Work instructions ::
List each line of the data that holds the word "continueront".

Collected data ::
★ ★ ★ ★ ★
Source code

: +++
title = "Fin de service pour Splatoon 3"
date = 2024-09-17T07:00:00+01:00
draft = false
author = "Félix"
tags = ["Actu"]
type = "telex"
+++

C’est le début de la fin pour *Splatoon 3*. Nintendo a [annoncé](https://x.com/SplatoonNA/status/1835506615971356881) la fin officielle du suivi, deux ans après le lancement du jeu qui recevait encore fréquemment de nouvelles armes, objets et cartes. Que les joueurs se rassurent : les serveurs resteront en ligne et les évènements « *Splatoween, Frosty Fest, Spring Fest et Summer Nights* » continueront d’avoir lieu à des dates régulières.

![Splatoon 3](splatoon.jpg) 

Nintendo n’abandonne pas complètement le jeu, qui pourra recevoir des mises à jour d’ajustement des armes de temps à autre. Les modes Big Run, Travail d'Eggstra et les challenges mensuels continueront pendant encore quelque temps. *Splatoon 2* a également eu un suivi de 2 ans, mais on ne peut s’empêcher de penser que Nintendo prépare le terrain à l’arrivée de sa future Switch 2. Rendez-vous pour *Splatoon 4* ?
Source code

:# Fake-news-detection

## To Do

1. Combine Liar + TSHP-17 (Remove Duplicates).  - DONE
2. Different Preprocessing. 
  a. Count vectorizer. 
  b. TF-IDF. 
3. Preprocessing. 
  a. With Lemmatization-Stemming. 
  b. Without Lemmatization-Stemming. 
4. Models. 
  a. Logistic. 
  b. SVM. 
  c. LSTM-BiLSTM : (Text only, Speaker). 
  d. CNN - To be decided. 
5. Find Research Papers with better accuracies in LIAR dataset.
★ ★ ★ ★ ★
Reply ::
C’est le début de la fin pour *Splatoon 3*. Nintendo a [annoncé](https://x.com/SplatoonNA/status/1835506615971356881) la fin officielle du suivi, deux ans après le lancement du jeu qui recevait encore fréquemment de nouvelles armes, objets et cartes. Que les joueurs se rassurent : les serveurs resteront en ligne et les évènements « *Splatoween, Frosty Fest, Spring Fest et Summer Nights* » continueront d’avoir lieu à des dates régulières.
Nintendo n’abandonne pas complètement le jeu, qui pourra recevoir des mises à jour d’ajustement des armes de temps à autre. Les modes Big Run, Travail d'Eggstra et les challenges mensuels continueront pendant encore quelque temps. *Splatoon 2* a également eu un suivi de 2 ans, mais on ne peut s’empêcher de penser que Nintendo prépare le terrain à l’arrivée de sa future Switch 2. Rendez-vous pour *Splatoon 4* ?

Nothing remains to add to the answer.